China National Petroleum Corp, the country's largest oil and gas producer, aims to start operating its new refinery in the country's southwestern Yunnan province by June, an auxiliary project of the China-Myanmar crude oil pipeline.
The first batch of refined oil products is due in early September, said Yu Mingxiang, a senior engineer at PetroChina Yunnan Petrochemical Company Limited.
The refinery is expected to produce 3.76 million metric tons of gasoline, 5,48 million tons of diesel and 1.2 million tons of jet fuel each year, Yu said during a news conference in Beijing on Thursday.
The plant, with a total investment of 30 billion yuan (4.4 billion U.S. dollars), will bring Yunnan from the end of the supply chain to a leading position in refinery chemical production, he said.
With a crude processing capacity of 13 million tons per year, the operation of the Yunnan refinery will also meet demand in neighboring Sichuan province as well as South Asian and Southeast Asian countries, further facilitating oil and gas cooperation between China and economies participating in the Belt and Road Initiative, said CNPC spokesperson Qu Guangxue during the meeting.
According to Li Li, energy research director at ICIS China, a consulting company that provides analysis of China's energy market, the plant will help extricate the landlocked province from a fuel shortage partly due to its lack of refining facilities.
On the other hand, the pipeline also diversifies China's oil and gas imports, which will no longer have to pass through the Malacca Straits, a narrow channel that connects the Indian Ocean with the Pacific Ocean.

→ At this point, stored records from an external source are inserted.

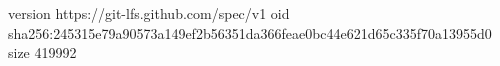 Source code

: version https://git-lfs.github.com/spec/v1
oid sha256:245315e79a90573a149ef2b56351da366feae0bc44e621d65c335f70a13955d0
size 419992
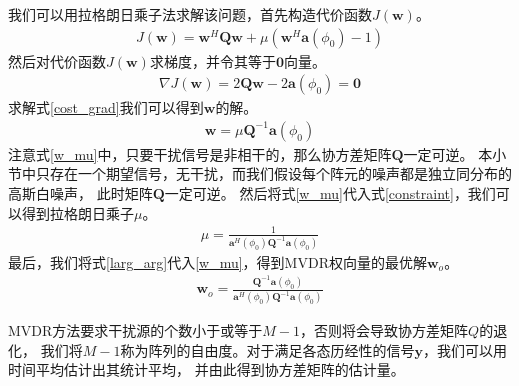 \documentclass[master]{thesis-uestc}
\begin{document}
我们可以用拉格朗日乘子法求解该问题，首先构造代价函数$J(\bm{w})$。
\begin{equation}
    \begin{aligned}
    J(\bm{w}) = \bm{w}^H\bm{Q}\bm{w} + \mu\left(\bm{w}^H\bm{a}(\phi_0)-1\right)
    \end{aligned}
\end{equation}
然后对代价函数$J(\bm{w})$求梯度，并令其等于$\textbf{0}$向量。
\begin{equation}\label{cost_grad}
    \begin{aligned}
    \nabla J(\bm{w}) = 2\bm{Q}\bm{w} - 2\bm{a}(\phi_0) = \textbf{0}
    \end{aligned}
\end{equation}
求解式\eqref{cost_grad}我们可以得到$\bm{w}$的解。
\begin{equation}\label{w_mu}
    \begin{aligned}
    \bm{w} = \mu\bm{Q}^{-1}\bm{a}(\phi_0)
    \end{aligned}
\end{equation}
注意式\eqref{w_mu}中，只要干扰信号是非相干的，那么协方差矩阵$\bm{Q}$一定可逆。
本小节中只存在一个期望信号，无干扰，而我们假设每个阵元的噪声都是独立同分布的高斯白噪声，
此时矩阵$\bm{Q}$一定可逆。
然后将式\eqref{w_mu}代入式\eqref{constraint}，我们可以得到拉格朗日乘子$\mu$。
\begin{equation}\label{larg_arg}
    \begin{aligned}
    \mu = \frac{1}{\bm{a}^H(\phi_0)\bm{Q}^{-1}\bm{a}(\phi_0)}
    \end{aligned}
\end{equation}
最后，我们将式\eqref{larg_arg}代入\eqref{w_mu}，得到MVDR权向量的最优解$\bm{w}_o$。
\begin{equation}\label{w_solve}
    \begin{aligned}
    \bm{w}_o = \frac{\bm{Q}^{-1}\bm{a}(\phi_0)}{\bm{a}^H(\phi_0)\bm{Q}^{-1}\bm{a}(\phi_0)}
    \end{aligned}
\end{equation}

MVDR方法要求干扰源的个数小于或等于$M-1$，否则将会导致协方差矩阵$Q$的退化，
我们将$M-1$称为阵列的自由度。对于满足各态历经性的信号$\bm{y}$，我们可以用时间平均估计出其统计平均，
并由此得到协方差矩阵的估计量。

\end{document}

The pipeline transmission safety level is much higher than shipments by sea, which will ensure a stable energy supply to China, and the economic benefits are expected to keep growing as deliveries increase, she said.

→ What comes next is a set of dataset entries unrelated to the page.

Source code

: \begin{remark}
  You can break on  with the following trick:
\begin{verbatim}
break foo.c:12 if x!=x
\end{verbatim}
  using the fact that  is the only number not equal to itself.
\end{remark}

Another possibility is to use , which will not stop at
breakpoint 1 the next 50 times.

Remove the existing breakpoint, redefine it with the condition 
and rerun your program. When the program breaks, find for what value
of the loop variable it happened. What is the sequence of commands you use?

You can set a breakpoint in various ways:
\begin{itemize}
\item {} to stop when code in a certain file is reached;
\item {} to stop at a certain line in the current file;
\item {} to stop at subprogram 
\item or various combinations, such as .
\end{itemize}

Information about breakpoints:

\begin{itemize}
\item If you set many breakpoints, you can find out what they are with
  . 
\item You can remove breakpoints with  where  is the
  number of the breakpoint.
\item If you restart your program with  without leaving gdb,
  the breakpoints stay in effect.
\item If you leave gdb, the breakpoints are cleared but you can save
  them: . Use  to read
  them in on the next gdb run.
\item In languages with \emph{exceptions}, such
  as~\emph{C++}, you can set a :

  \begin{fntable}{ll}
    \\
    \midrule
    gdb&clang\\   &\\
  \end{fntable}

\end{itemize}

China and Myanmar signed an agreement in April on a crude oil pipeline starting in Myanmar's Made Island and ending in Yunnan province, the latest energy cooperation between the two countries to send oil from Myanmar's Kyaukpyu Port to Yunnan.
The first oil tanker, Suezmax, later offloaded 140,000 tons of crude at Made Island oil port, and CNPC pumped the first crude oil through the China-Myanmar oil pipeline last month.
According to Yu, the company has invested more than 3.8 billion yuan in environmental protection for the project, accounting for 13 percent of the total investment, which has substantially helped reduce emissions of dust, smoke and sulfur dioxide.